The problem:
From the first line to the last, output the records exactly and drop any images.
Top of Input
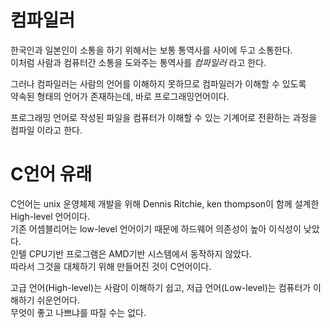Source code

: # 컴파일러
한국인과 일본인이 소통을 하기 위해서는 보통 통역사를 사이에 두고 소통한다.  
이처럼 사람과 컴퓨터간 소통을 도와주는 통역사를 *컴파일러* 라고 한다.  
  
그러나 컴파일러는 사람의 언어를 이해하지 못하므로 컴파일러가 이해할 수 있도록  
약속된 형태의 언어가 존재하는데, 바로 프로그래밍언어이다.  
  
프로그래밍 언어로 작성된 파일을 컴퓨터가 이해할 수 있는 기계어로 전환하는 과정을 컴파일 이라고 한다.  
  
# C언어 유래
C언어는  unix 운영체제 개발을 위해 Dennis Ritchie, ken thompson이 함께 설계한 High-level 언어이다.  
기존 어셈블리어는 low-level 언어이기 때문에 하드웨어 의존성이 높아 이식성이 낮았다.  
인텔 CPU기반 프로그램은 AMD기반 시스템에서 동작하지 않았다.  
따라서 그것을 대체하기 위해 만들어진 것이 C언어이다.  
  
고급 언어(High-level)는 사람이 이해하기 쉽고, 저급 언어(Low-level)는 컴퓨터가 이해하기 쉬운언어다.  
무엇이 좋고 나쁘냐를 따질 수는 없다.  
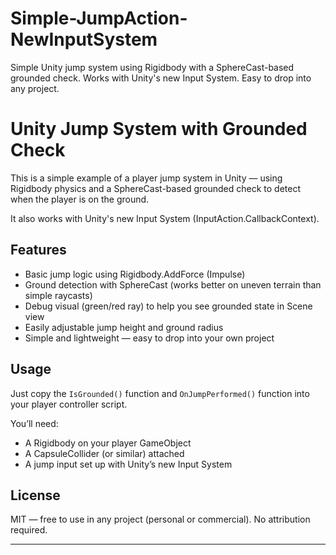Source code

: # Simple-JumpAction-NewInputSystem
Simple Unity jump system using Rigidbody with a SphereCast-based grounded check. Works with Unity's new Input System. Easy to drop into any project.

# Unity Jump System with Grounded Check

This is a simple example of a player jump system in Unity — using Rigidbody physics and a SphereCast-based grounded check to detect when the player is on the ground.

It also works with Unity's new Input System (InputAction.CallbackContext).

## Features

- Basic jump logic using Rigidbody.AddForce (Impulse)
- Ground detection with SphereCast (works better on uneven terrain than simple raycasts)
- Debug visual (green/red ray) to help you see grounded state in Scene view
- Easily adjustable jump height and ground radius
- Simple and lightweight — easy to drop into your own project

## Usage

Just copy the `IsGrounded()` function and `OnJumpPerformed()` function into your player controller script.

You’ll need:
- A Rigidbody on your player GameObject
- A CapsuleCollider (or similar) attached
- A jump input set up with Unity’s new Input System

## License

MIT — free to use in any project (personal or commercial). No attribution required.

---
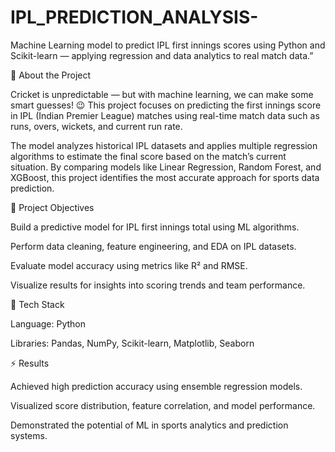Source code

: # IPL_PREDICTION_ANALYSIS-
 Machine Learning model to predict IPL first innings scores using Python and Scikit-learn — applying regression and data analytics to real match data.”
 
🏏 About the Project

Cricket is unpredictable — but with machine learning, we can make some smart guesses! 😉
This project focuses on predicting the first innings score in IPL (Indian Premier League) matches using real-time match data such as runs, overs, wickets, and current run rate.

The model analyzes historical IPL datasets and applies multiple regression algorithms to estimate the final score based on the match’s current situation. By comparing models like Linear Regression, Random Forest, and XGBoost, this project identifies the most accurate approach for sports data prediction.

🎯 Project Objectives

Build a predictive model for IPL first innings total using ML algorithms.

Perform data cleaning, feature engineering, and EDA on IPL datasets.

Evaluate model accuracy using metrics like R² and RMSE.

Visualize results for insights into scoring trends and team performance.

🧠 Tech Stack

Language: Python

Libraries: Pandas, NumPy, Scikit-learn, Matplotlib, Seaborn

⚡ Results

Achieved high prediction accuracy using ensemble regression models.

Visualized score distribution, feature correlation, and model performance.

Demonstrated the potential of ML in sports analytics and prediction systems.
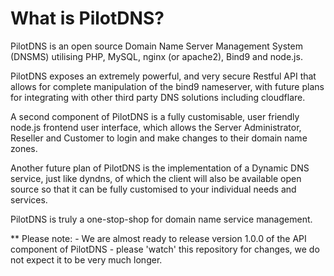 # What is PilotDNS? # 

PilotDNS is an open source Domain Name Server Management System (DNSMS) utilising PHP, MySQL, nginx (or apache2), Bind9 and node.js.

PilotDNS exposes an extremely powerful, and very secure Restful API that allows for complete manipulation of the bind9 nameserver, with future plans for integrating with other third party DNS solutions including cloudflare.

A second component of PilotDNS is a fully customisable, user friendly node.js frontend user interface, which allows the Server Administrator, Reseller and Customer to login and make changes to their domain name zones.

Another future plan of PilotDNS is the implementation of a Dynamic DNS service, just like dyndns, of which the client will also be available open source so that it can be fully customised to your individual needs and services.

PilotDNS is truly a one-stop-shop for domain name service management.

** Please note: - We are almost ready to release version 1.0.0 of the API component of PilotDNS - please 'watch' this repository for changes, we do not expect it to be very much longer.
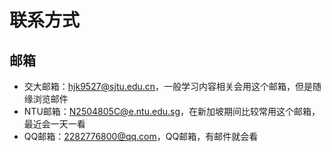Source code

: # 联系方式

## 邮箱
  - 交大邮箱：hjk9527@sjtu.edu.cn，一般学习内容相关会用这个邮箱，但是随缘浏览邮件
  - NTU邮箱：N2504805C@e.ntu.edu.sg，在新加坡期间比较常用这个邮箱，最近会一天一看
  - QQ邮箱：2282776800@qq.com，QQ邮箱，有邮件就会看
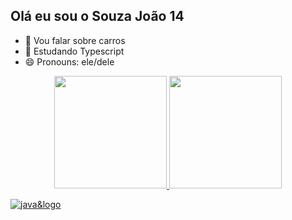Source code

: ## Olá eu sou o Souza João 14

- 🔭 Vou falar sobre carros
- 🌱 Estudando Typescript
- 😄 Pronouns: ele/dele

<div align="center">
  <a href="https://github.com/Souzajoao14">
  <img height="180em" src="https://github-readme-stats.vercel.app/api?username=Souzajoao14&show_icons=true&theme=dark&include_all_commits=true&count_private=true"/>
  <img height="180em" src="https://github-readme-stats.vercel.app/api/top-langs/?username=Souzajoao14&layout=compact&langs_count=7&theme=dark"/>
</div>

![java&logo](https://img.shields.io/badge/Java-ED8B00?style=for-the-badge&logo=java&logoColor=white)
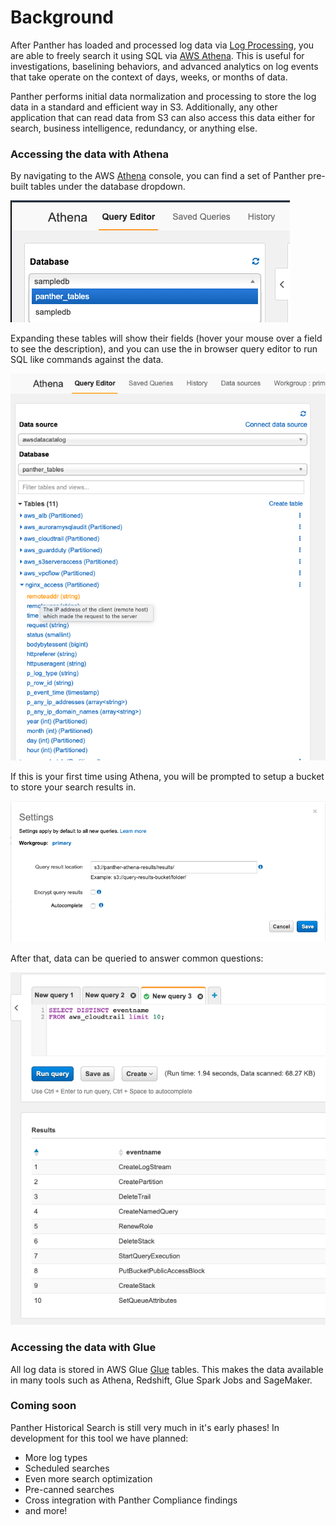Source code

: # Background

After Panther has loaded and processed log data via [Log Processing](../log-analysis/log-processing/), you are able to freely search it using SQL via [AWS Athena](https://aws.amazon.com/athena/). This is useful for investigations, baselining behaviors, and advanced analytics on log events that take operate on the context of days, weeks, or months of data.

Panther performs initial data normalization and processing to store the log data in a standard and efficient way in S3. Additionally, any other application that can read data from S3 can also access this data either for search, business intelligence, redundancy, or anything else.

### Accessing the data with Athena

By navigating to the AWS [Athena](https://console.aws.amazon.com/athena/home) console, you can find a set of Panther pre-built tables under the database dropdown.

![Athena Tables](../.gitbook/assets/screen-shot-2020-01-22-at-2.13.07-pm.png)

Expanding these tables will show their fields (hover your mouse over a field to see the description), and you can use the in browser query editor to run SQL like commands against the data.

![Athena Columns](../.gitbook/assets/AthenaTablesWithColumnDescriptions.png)

If this is your first time using Athena, you will be prompted to setup a bucket to store your search results in.

![Athena Settings](../.gitbook/assets/screen-shot-2020-01-22-at-2.16.28-pm.png)

After that, data can be queried to answer common questions:

![Athena Query](../.gitbook/assets/screen-shot-2020-01-22-at-2.18.33-pm.png)

### Accessing the data with Glue

All log data is stored in AWS Glue [Glue](https://aws.amazon.com/glue/) tables. This makes the data
available in many tools such as Athena, Redshift, Glue Spark Jobs and SageMaker.

### Coming soon

Panther Historical Search is still very much in it's early phases! In development for this tool we have planned:

- More log types
- Scheduled searches
- Even more search optimization
- Pre-canned searches
- Cross integration with Panther Compliance findings
- and more!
Bottom of Input
Task output:
Source code

: # 컴파일러
한국인과 일본인이 소통을 하기 위해서는 보통 통역사를 사이에 두고 소통한다.  
이처럼 사람과 컴퓨터간 소통을 도와주는 통역사를 *컴파일러* 라고 한다.  
  
그러나 컴파일러는 사람의 언어를 이해하지 못하므로 컴파일러가 이해할 수 있도록  
약속된 형태의 언어가 존재하는데, 바로 프로그래밍언어이다.  
  
프로그래밍 언어로 작성된 파일을 컴퓨터가 이해할 수 있는 기계어로 전환하는 과정을 컴파일 이라고 한다.  
  
# C언어 유래
C언어는  unix 운영체제 개발을 위해 Dennis Ritchie, ken thompson이 함께 설계한 High-level 언어이다.  
기존 어셈블리어는 low-level 언어이기 때문에 하드웨어 의존성이 높아 이식성이 낮았다.  
인텔 CPU기반 프로그램은 AMD기반 시스템에서 동작하지 않았다.  
따라서 그것을 대체하기 위해 만들어진 것이 C언어이다.  
  
고급 언어(High-level)는 사람이 이해하기 쉽고, 저급 언어(Low-level)는 컴퓨터가 이해하기 쉬운언어다.  
무엇이 좋고 나쁘냐를 따질 수는 없다.  
Source code

: # Simple-JumpAction-NewInputSystem
Simple Unity jump system using Rigidbody with a SphereCast-based grounded check. Works with Unity's new Input System. Easy to drop into any project.

# Unity Jump System with Grounded Check

This is a simple example of a player jump system in Unity — using Rigidbody physics and a SphereCast-based grounded check to detect when the player is on the ground.

It also works with Unity's new Input System (InputAction.CallbackContext).

## Features

- Basic jump logic using Rigidbody.AddForce (Impulse)
- Ground detection with SphereCast (works better on uneven terrain than simple raycasts)
- Debug visual (green/red ray) to help you see grounded state in Scene view
- Easily adjustable jump height and ground radius
- Simple and lightweight — easy to drop into your own project

## Usage

Just copy the `IsGrounded()` function and `OnJumpPerformed()` function into your player controller script.

You’ll need:
- A Rigidbody on your player GameObject
- A CapsuleCollider (or similar) attached
- A jump input set up with Unity’s new Input System

## License

MIT — free to use in any project (personal or commercial). No attribution required.

---
Source code

: # IPL_PREDICTION_ANALYSIS-
 Machine Learning model to predict IPL first innings scores using Python and Scikit-learn — applying regression and data analytics to real match data.”
 
🏏 About the Project

Cricket is unpredictable — but with machine learning, we can make some smart guesses! 😉
This project focuses on predicting the first innings score in IPL (Indian Premier League) matches using real-time match data such as runs, overs, wickets, and current run rate.

The model analyzes historical IPL datasets and applies multiple regression algorithms to estimate the final score based on the match’s current situation. By comparing models like Linear Regression, Random Forest, and XGBoost, this project identifies the most accurate approach for sports data prediction.

🎯 Project Objectives

Build a predictive model for IPL first innings total using ML algorithms.

Perform data cleaning, feature engineering, and EDA on IPL datasets.

Evaluate model accuracy using metrics like R² and RMSE.

Visualize results for insights into scoring trends and team performance.

🧠 Tech Stack

Language: Python

Libraries: Pandas, NumPy, Scikit-learn, Matplotlib, Seaborn

⚡ Results

Achieved high prediction accuracy using ensemble regression models.

Visualized score distribution, feature correlation, and model performance.

Demonstrated the potential of ML in sports analytics and prediction systems.
 # What is PilotDNS? # 

PilotDNS is an open source Domain Name Server Management System (DNSMS) utilising PHP, MySQL, nginx (or apache2), Bind9 and node.js.

PilotDNS exposes an extremely powerful, and very secure Restful API that allows for complete manipulation of the bind9 nameserver, with future plans for integrating with other third party DNS solutions including cloudflare.

A second component of PilotDNS is a fully customisable, user friendly node.js frontend user interface, which allows the Server Administrator, Reseller and Customer to login and make changes to their domain name zones.

Another future plan of PilotDNS is the implementation of a Dynamic DNS service, just like dyndns, of which the client will also be available open source so that it can be fully customised to your individual needs and services.

PilotDNS is truly a one-stop-shop for domain name service management.

** Please note: - We are almost ready to release version 1.0.0 of the API component of PilotDNS - please 'watch' this repository for changes, we do not expect it to be very much longer.
Source code

: # 联系方式

## 邮箱
  - 交大邮箱：hjk9527@sjtu.edu.cn，一般学习内容相关会用这个邮箱，但是随缘浏览邮件
  - NTU邮箱：N2504805C@e.ntu.edu.sg，在新加坡期间比较常用这个邮箱，最近会一天一看
  - QQ邮箱：2282776800@qq.com，QQ邮箱，有邮件就会看
Source code

: ## Olá eu sou o Souza João 14

- 🔭 Vou falar sobre carros
- 🌱 Estudando Typescript
- 😄 Pronouns: ele/dele

<div align="center">
  <a href="https://github.com/Souzajoao14">
  <img height="180em" src="https://github-readme-stats.vercel.app/api?username=Souzajoao14&show_icons=true&theme=dark&include_all_commits=true&count_private=true"/>
  <img height="180em" src="https://github-readme-stats.vercel.app/api/top-langs/?username=Souzajoao14&layout=compact&langs_count=7&theme=dark"/>
</div>

![java&logo](https://img.shields.io/badge/Java-ED8B00?style=for-the-badge&logo=java&logoColor=white)
Source code

: # Background

After Panther has loaded and processed log data via [Log Processing](../log-analysis/log-processing/), you are able to freely search it using SQL via [AWS Athena](https://aws.amazon.com/athena/). This is useful for investigations, baselining behaviors, and advanced analytics on log events that take operate on the context of days, weeks, or months of data.

Panther performs initial data normalization and processing to store the log data in a standard and efficient way in S3. Additionally, any other application that can read data from S3 can also access this data either for search, business intelligence, redundancy, or anything else.

### Accessing the data with Athena

By navigating to the AWS [Athena](https://console.aws.amazon.com/athena/home) console, you can find a set of Panther pre-built tables under the database dropdown.

![Athena Tables](../.gitbook/assets/screen-shot-2020-01-22-at-2.13.07-pm.png)

Expanding these tables will show their fields (hover your mouse over a field to see the description), and you can use the in browser query editor to run SQL like commands against the data.

![Athena Columns](../.gitbook/assets/AthenaTablesWithColumnDescriptions.png)

If this is your first time using Athena, you will be prompted to setup a bucket to store your search results in.

![Athena Settings](../.gitbook/assets/screen-shot-2020-01-22-at-2.16.28-pm.png)

After that, data can be queried to answer common questions:

![Athena Query](../.gitbook/assets/screen-shot-2020-01-22-at-2.18.33-pm.png)

### Accessing the data with Glue

All log data is stored in AWS Glue [Glue](https://aws.amazon.com/glue/) tables. This makes the data
available in many tools such as Athena, Redshift, Glue Spark Jobs and SageMaker.

### Coming soon

Panther Historical Search is still very much in it's early phases! In development for this tool we have planned:

- More log types
- Scheduled searches
- Even more search optimization
- Pre-canned searches
- Cross integration with Panther Compliance findings
- and more!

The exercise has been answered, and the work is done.